- DVD cover for 'Croaked: Frog Monster from Hell'
- Directed by: Bill Rebane
- Written by: Lyoma Denetz Jerry Gregoris Mike Landers
- Produced by: Jerry Gregoris Bill Rebane
- Starring: Karen McDiarmid Alan Ross Brad Ellingson Jerry Gregoris Glenn Scherer
- Cinematography: Bela St. Jon
- Edited by: Bill Rebane
- Music by: Bruce Malm
- Distributed by: Troma Entertainment
- Release date: 1980;
- Running time: 93 minutes
- Language: English

= Croaked: Frog Monster from Hell =

Croaked: Frog Monster from Hell (also known as Rana: The Legend of Shadow Lake) is a 1980 American monster movie directed by Bill Rebane. The plot of Croaked involves a group of loggers terrorized by a vicious half-man/half-frog creature. The film was distributed by Troma Entertainment and aired first on television before going to video.

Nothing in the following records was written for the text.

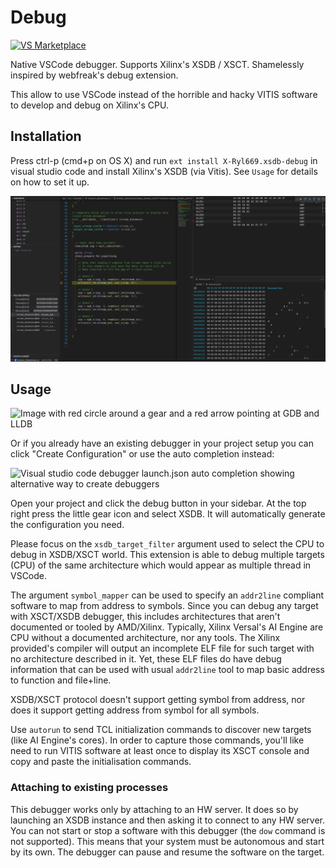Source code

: # Debug

[![VS Marketplace](https://img.shields.io/visual-studio-marketplace/v/X-Ryl669.xsdb-debug?label=VS%20Marketplace)](https://marketplace.visualstudio.com/items?itemName=X-Ryl669.xsdb-debug)

Native VSCode debugger. Supports Xilinx's XSDB / XSCT.
Shamelessly inspired by webfreak's debug extension.

This allow to use VSCode instead of the horrible and hacky VITIS software to develop and debug on Xilinx's CPU.

## Installation

Press ctrl-p (cmd+p on OS X) and run `ext install X-Ryl669.xsdb-debug` in visual studio code and install Xilinx's XSDB (via Vitis). See `Usage` for details on how to set it up.

![Preview](images/preview.png)

## Usage

![Image with red circle around a gear and a red arrow pointing at GDB and LLDB](images/tutorial1.png)

Or if you already have an existing debugger in your project setup you can click "Create Configuration" or use the auto completion instead:

![Visual studio code debugger launch.json auto completion showing alternative way to create debuggers](images/tutorial1-alt.png)

Open your project and click the debug button in your sidebar. At the top right press
the little gear icon and select XSDB. It will automatically generate the configuration
you need.

Please focus on the `xsdb_target_filter` argument used to select the CPU to debug in XSDB/XSCT world.
This extension is able to debug multiple targets (CPU) of the same architecture which would appear as multiple thread in VSCode.

The argument `symbol_mapper` can be used to specify an `addr2line` compliant software to map from address to symbols.
Since you can debug any target with XSCT/XSDB debugger, this includes architectures that aren't documented or tooled by AMD/Xilinx.
Typically, Xilinx Versal's AI Engine are CPU without a documented architecture, nor any tools. The Xilinx provided's compiler will output
an incomplete ELF file for such target with no architecture described in it. Yet, these ELF files do have debug information 
that can be used with usual `addr2line` tool to map basic address to function and file+line.

XSDB/XSCT protocol doesn't support getting symbol from address, nor does it support getting address from symbol for all symbols.

Use `autorun` to send TCL initialization commands to discover new targets (like AI Engine's cores). In order to capture those commands, 
you'll like need to run VITIS software at least once to display its XSCT console and copy and paste the initialisation commands.


### Attaching to existing processes

This debugger works only by attaching to an HW server. It does so by launching an XSDB instance and then 
asking it to connect to any HW server. You can not start or stop a software with this debugger (the `dow` command is not supported).
This means that your system must be autonomous and start by its own. The debugger can pause and resume the software on the target.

In his book All I Need to Know About Filmmaking I Learned from The Toxic Avenger, Troma president Lloyd Kaufman lists this film as one of the five worst Troma films ever made (along with The Capture of Bigfoot, also directed by Bill Rebane).

==Plot==
When a fortune is discovered at the bottom of a lake, a diver is out to get it, even when he discovers that the loot is being guarded by an awful underwater beast.

==Cast==
- Paul Callaway and Richard Lange as Rana
- Glenn Scherer as Kelly Sr.
- Brad Ellingson as Kelly Jr.
- Karen McDiarmid as Elli
- Alan Ross as John
- Julie Wheaton as Susan
- Jerry Gregoris as Charlie
- Jim Iaquinta as Burley, Rana
- Bruno Alexander as Cal
- Michael Skewes as Mike
- Doreen Moze as Chris
- Angailica as Baby Rana (as Angel Rebane)

==Release==

===Home media===
The film was released on VHS and Betamax in 1986 by Active Home Video. The VHS was later reissued in 1991 by Burbank Video. It was released for the first time on DVD by BCI, in a 3-disk multi feature set on August 24, 2004. BCI would re-release the film as a part of a 10-disk multi feature collection on October 5, 2005.

==Reception==
John Noonan from HorrorNews.net wrote, "By all accounts this should be a fun and frivolous massacred by Mother Nature genre of movie. Instead, even at an 86 minute running time, it feels like Croaked is charging through treacle towards a wholly unsurprising and unsatisfying ending."

==Trivia==
Lead actress Karen McDiarmid went on to become the spokesperson for the ShopKo chain of discount department stores. She appeared in television ads for the retailer from 1976 to 1996, as is better known to the public as the "ShopKo Lady."